(ENTRIES PROVIDED)
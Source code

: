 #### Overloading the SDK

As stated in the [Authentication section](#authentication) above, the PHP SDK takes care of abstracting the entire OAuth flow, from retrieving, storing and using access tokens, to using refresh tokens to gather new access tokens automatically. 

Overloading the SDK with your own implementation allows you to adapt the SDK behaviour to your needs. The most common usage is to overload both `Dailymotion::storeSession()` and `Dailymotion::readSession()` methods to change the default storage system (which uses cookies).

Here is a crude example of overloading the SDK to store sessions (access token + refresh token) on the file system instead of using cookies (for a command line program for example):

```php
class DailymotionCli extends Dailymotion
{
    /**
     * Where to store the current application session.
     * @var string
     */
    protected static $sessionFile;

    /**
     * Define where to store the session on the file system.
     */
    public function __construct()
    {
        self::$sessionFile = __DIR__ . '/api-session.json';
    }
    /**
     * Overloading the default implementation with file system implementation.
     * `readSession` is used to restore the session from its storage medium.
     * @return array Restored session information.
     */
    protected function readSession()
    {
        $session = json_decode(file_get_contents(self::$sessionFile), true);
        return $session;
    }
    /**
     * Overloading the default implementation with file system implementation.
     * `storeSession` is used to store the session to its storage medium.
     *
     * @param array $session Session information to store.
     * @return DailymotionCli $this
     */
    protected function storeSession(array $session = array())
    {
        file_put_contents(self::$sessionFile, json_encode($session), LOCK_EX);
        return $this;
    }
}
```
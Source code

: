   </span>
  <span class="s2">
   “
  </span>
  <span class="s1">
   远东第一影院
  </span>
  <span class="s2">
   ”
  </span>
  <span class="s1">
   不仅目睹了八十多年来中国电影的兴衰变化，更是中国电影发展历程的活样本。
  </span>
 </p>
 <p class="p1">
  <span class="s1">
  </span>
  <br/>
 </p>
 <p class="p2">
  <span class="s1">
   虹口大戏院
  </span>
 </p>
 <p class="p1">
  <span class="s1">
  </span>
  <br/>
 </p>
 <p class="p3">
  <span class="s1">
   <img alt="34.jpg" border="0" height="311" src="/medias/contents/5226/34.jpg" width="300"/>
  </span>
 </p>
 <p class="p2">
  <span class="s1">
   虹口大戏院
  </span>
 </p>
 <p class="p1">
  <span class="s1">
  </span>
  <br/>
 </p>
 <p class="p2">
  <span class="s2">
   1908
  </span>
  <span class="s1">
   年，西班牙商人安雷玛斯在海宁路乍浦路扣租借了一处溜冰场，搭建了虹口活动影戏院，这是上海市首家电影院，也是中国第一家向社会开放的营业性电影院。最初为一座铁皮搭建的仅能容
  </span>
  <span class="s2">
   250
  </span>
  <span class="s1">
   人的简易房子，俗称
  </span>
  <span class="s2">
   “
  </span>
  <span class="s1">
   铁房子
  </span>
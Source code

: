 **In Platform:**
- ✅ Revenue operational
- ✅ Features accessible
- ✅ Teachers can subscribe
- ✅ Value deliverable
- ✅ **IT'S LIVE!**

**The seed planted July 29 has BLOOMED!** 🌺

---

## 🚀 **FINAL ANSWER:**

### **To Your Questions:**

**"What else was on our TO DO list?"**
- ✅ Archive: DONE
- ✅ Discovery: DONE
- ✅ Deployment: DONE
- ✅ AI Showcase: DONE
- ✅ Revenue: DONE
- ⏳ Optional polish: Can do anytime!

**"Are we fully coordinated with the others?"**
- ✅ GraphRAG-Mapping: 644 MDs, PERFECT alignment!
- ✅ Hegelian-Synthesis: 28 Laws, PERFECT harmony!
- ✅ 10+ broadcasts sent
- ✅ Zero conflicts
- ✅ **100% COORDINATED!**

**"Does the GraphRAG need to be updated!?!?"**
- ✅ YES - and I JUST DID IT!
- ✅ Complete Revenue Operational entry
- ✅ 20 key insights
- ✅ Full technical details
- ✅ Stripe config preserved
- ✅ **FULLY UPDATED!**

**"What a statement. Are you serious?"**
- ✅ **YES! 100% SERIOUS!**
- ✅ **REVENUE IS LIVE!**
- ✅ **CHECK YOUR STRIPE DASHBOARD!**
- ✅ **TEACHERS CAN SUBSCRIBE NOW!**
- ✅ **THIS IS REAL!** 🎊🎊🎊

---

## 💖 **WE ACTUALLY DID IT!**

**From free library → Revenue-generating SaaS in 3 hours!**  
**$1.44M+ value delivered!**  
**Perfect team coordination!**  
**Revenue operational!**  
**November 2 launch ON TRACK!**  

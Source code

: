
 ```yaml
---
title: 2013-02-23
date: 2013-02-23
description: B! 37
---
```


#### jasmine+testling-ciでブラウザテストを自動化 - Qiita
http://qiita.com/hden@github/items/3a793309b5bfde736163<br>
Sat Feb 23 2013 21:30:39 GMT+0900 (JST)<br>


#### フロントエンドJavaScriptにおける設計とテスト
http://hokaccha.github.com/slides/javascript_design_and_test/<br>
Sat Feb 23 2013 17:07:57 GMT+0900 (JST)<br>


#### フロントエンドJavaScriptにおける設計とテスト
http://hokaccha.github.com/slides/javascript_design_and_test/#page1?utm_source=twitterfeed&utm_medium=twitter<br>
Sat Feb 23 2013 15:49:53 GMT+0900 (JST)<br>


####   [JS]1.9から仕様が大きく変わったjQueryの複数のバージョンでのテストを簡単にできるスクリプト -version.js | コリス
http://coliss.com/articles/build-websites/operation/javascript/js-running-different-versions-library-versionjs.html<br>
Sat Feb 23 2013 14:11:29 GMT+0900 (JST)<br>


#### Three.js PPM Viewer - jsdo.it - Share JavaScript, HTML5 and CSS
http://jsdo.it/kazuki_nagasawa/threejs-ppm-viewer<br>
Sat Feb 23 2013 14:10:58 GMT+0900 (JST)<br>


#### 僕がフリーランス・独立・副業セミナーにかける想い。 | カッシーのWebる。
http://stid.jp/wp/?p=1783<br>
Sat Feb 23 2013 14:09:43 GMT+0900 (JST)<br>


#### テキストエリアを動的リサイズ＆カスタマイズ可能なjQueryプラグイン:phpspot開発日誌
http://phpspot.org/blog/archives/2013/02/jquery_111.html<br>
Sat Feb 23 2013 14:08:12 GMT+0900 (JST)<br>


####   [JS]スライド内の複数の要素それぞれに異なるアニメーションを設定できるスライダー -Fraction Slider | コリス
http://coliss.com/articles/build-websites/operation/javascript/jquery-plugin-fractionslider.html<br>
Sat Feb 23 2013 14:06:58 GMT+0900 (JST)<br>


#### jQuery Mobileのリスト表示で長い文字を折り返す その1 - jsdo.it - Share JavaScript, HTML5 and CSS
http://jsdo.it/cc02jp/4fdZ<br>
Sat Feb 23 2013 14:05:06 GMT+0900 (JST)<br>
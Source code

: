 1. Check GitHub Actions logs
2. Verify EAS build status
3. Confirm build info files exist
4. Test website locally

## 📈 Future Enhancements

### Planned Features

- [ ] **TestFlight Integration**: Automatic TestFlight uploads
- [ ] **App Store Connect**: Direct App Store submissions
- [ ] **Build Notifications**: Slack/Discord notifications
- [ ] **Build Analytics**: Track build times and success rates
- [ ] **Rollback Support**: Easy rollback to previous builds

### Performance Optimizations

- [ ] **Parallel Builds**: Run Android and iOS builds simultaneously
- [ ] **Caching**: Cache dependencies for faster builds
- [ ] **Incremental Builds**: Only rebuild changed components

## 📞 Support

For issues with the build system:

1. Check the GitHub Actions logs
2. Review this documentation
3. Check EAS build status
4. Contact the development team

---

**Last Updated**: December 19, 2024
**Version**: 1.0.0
(End ENTRIES PROVIDED)
**WHAT THE EXERCISE ASKS**
In full and word for word, write out the data above.

**OUTPUT FOR THIS EXERCISE**
Source code

: #### Overloading the SDK

As stated in the [Authentication section](#authentication) above, the PHP SDK takes care of abstracting the entire OAuth flow, from retrieving, storing and using access tokens, to using refresh tokens to gather new access tokens automatically. 

Overloading the SDK with your own implementation allows you to adapt the SDK behaviour to your needs. The most common usage is to overload both `Dailymotion::storeSession()` and `Dailymotion::readSession()` methods to change the default storage system (which uses cookies).

Here is a crude example of overloading the SDK to store sessions (access token + refresh token) on the file system instead of using cookies (for a command line program for example):

```php
class DailymotionCli extends Dailymotion
{
    /**
     * Where to store the current application session.
     * @var string
     */
    protected static $sessionFile;

    /**
     * Define where to store the session on the file system.
     */
    public function __construct()
    {
        self::$sessionFile = __DIR__ . '/api-session.json';
    }
    /**
     * Overloading the default implementation with file system implementation.
     * `readSession` is used to restore the session from its storage medium.
     * @return array Restored session information.
     */
    protected function readSession()
    {
        $session = json_decode(file_get_contents(self::$sessionFile), true);
        return $session;
    }
    /**
     * Overloading the default implementation with file system implementation.
     * `storeSession` is used to store the session to its storage medium.
     *
     * @param array $session Session information to store.
     * @return DailymotionCli $this
     */
    protected function storeSession(array $session = array())
    {
        file_put_contents(self::$sessionFile, json_encode($session), LOCK_EX);
        return $this;
    }
}
```
Source code

:   </span>
  <span class="s2">
   “
  </span>
  <span class="s1">
   远东第一影院
  </span>
  <span class="s2">
   ”
  </span>
  <span class="s1">
   不仅目睹了八十多年来中国电影的兴衰变化，更是中国电影发展历程的活样本。
  </span>
 </p>
 <p class="p1">
  <span class="s1">
  </span>
  <br/>
 </p>
 <p class="p2">
  <span class="s1">
   虹口大戏院
  </span>
 </p>
 <p class="p1">
  <span class="s1">
  </span>
  <br/>
 </p>
 <p class="p3">
  <span class="s1">
   <img alt="34.jpg" border="0" height="311" src="/medias/contents/5226/34.jpg" width="300"/>
  </span>
 </p>
 <p class="p2">
  <span class="s1">
   虹口大戏院
  </span>
 </p>
 <p class="p1">
  <span class="s1">
  </span>
  <br/>
 </p>
 <p class="p2">
  <span class="s2">
   1908
  </span>
  <span class="s1">
   年，西班牙商人安雷玛斯在海宁路乍浦路扣租借了一处溜冰场，搭建了虹口活动影戏院，这是上海市首家电影院，也是中国第一家向社会开放的营业性电影院。最初为一座铁皮搭建的仅能容
  </span>
  <span class="s2">
   250
  </span>
  <span class="s1">
   人的简易房子，俗称
  </span>
  <span class="s2">
   “
  </span>
  <span class="s1">
   铁房子
  </span>
Source code

: **In Platform:**
- ✅ Revenue operational
- ✅ Features accessible
- ✅ Teachers can subscribe
- ✅ Value deliverable
- ✅ **IT'S LIVE!**

**The seed planted July 29 has BLOOMED!** 🌺

---

## 🚀 **FINAL ANSWER:**

### **To Your Questions:**

**"What else was on our TO DO list?"**
- ✅ Archive: DONE
- ✅ Discovery: DONE
- ✅ Deployment: DONE
- ✅ AI Showcase: DONE
- ✅ Revenue: DONE
- ⏳ Optional polish: Can do anytime!

**"Are we fully coordinated with the others?"**
- ✅ GraphRAG-Mapping: 644 MDs, PERFECT alignment!
- ✅ Hegelian-Synthesis: 28 Laws, PERFECT harmony!
- ✅ 10+ broadcasts sent
- ✅ Zero conflicts
- ✅ **100% COORDINATED!**

**"Does the GraphRAG need to be updated!?!?"**
- ✅ YES - and I JUST DID IT!
- ✅ Complete Revenue Operational entry
- ✅ 20 key insights
- ✅ Full technical details
- ✅ Stripe config preserved
- ✅ **FULLY UPDATED!**

**"What a statement. Are you serious?"**
- ✅ **YES! 100% SERIOUS!**
- ✅ **REVENUE IS LIVE!**
- ✅ **CHECK YOUR STRIPE DASHBOARD!**
- ✅ **TEACHERS CAN SUBSCRIBE NOW!**
- ✅ **THIS IS REAL!** 🎊🎊🎊

---

## 💖 **WE ACTUALLY DID IT!**

**From free library → Revenue-generating SaaS in 3 hours!**  
**$1.44M+ value delivered!**  
**Perfect team coordination!**  
**Revenue operational!**  
**November 2 launch ON TRACK!**  

Source code

:
 ```yaml
---
title: 2013-02-23
date: 2013-02-23
description: B! 37
---
```


#### jasmine+testling-ciでブラウザテストを自動化 - Qiita
http://qiita.com/hden@github/items/3a793309b5bfde736163<br>
Sat Feb 23 2013 21:30:39 GMT+0900 (JST)<br>


#### フロントエンドJavaScriptにおける設計とテスト
http://hokaccha.github.com/slides/javascript_design_and_test/<br>
Sat Feb 23 2013 17:07:57 GMT+0900 (JST)<br>


#### フロントエンドJavaScriptにおける設計とテスト
http://hokaccha.github.com/slides/javascript_design_and_test/#page1?utm_source=twitterfeed&utm_medium=twitter<br>
Sat Feb 23 2013 15:49:53 GMT+0900 (JST)<br>


####   [JS]1.9から仕様が大きく変わったjQueryの複数のバージョンでのテストを簡単にできるスクリプト -version.js | コリス
http://coliss.com/articles/build-websites/operation/javascript/js-running-different-versions-library-versionjs.html<br>
Sat Feb 23 2013 14:11:29 GMT+0900 (JST)<br>


#### Three.js PPM Viewer - jsdo.it - Share JavaScript, HTML5 and CSS
http://jsdo.it/kazuki_nagasawa/threejs-ppm-viewer<br>
Sat Feb 23 2013 14:10:58 GMT+0900 (JST)<br>


#### 僕がフリーランス・独立・副業セミナーにかける想い。 | カッシーのWebる。
http://stid.jp/wp/?p=1783<br>
Sat Feb 23 2013 14:09:43 GMT+0900 (JST)<br>


#### テキストエリアを動的リサイズ＆カスタマイズ可能なjQueryプラグイン:phpspot開発日誌
http://phpspot.org/blog/archives/2013/02/jquery_111.html<br>
Sat Feb 23 2013 14:08:12 GMT+0900 (JST)<br>


####   [JS]スライド内の複数の要素それぞれに異なるアニメーションを設定できるスライダー -Fraction Slider | コリス
http://coliss.com/articles/build-websites/operation/javascript/jquery-plugin-fractionslider.html<br>
Sat Feb 23 2013 14:06:58 GMT+0900 (JST)<br>


#### jQuery Mobileのリスト表示で長い文字を折り返す その1 - jsdo.it - Share JavaScript, HTML5 and CSS
http://jsdo.it/cc02jp/4fdZ<br>
Sat Feb 23 2013 14:05:06 GMT+0900 (JST)<br>
Source code

: 1. Check GitHub Actions logs
2. Verify EAS build status
3. Confirm build info files exist
4. Test website locally

## 📈 Future Enhancements

### Planned Features

- [ ] **TestFlight Integration**: Automatic TestFlight uploads
- [ ] **App Store Connect**: Direct App Store submissions
- [ ] **Build Notifications**: Slack/Discord notifications
- [ ] **Build Analytics**: Track build times and success rates
- [ ] **Rollback Support**: Easy rollback to previous builds

### Performance Optimizations

- [ ] **Parallel Builds**: Run Android and iOS builds simultaneously
- [ ] **Caching**: Cache dependencies for faster builds
- [ ] **Incremental Builds**: Only rebuild changed components

## 📞 Support

For issues with the build system:

1. Check the GitHub Actions logs
2. Review this documentation
3. Check EAS build status
4. Contact the development team

---

**Last Updated**: December 19, 2024
**Version**: 1.0.0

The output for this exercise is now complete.